Provided entries: Begin
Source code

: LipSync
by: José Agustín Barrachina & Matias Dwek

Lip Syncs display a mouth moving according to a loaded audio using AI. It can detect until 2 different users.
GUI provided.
Provided entries: End
* _About this exercise_: In full and word for word, set down the records shown above.

* _Written solution_:
Source code

: LipSync
by: José Agustín Barrachina & Matias Dwek

Lip Syncs display a mouth moving according to a loaded audio using AI. It can detect until 2 different users.
GUI provided.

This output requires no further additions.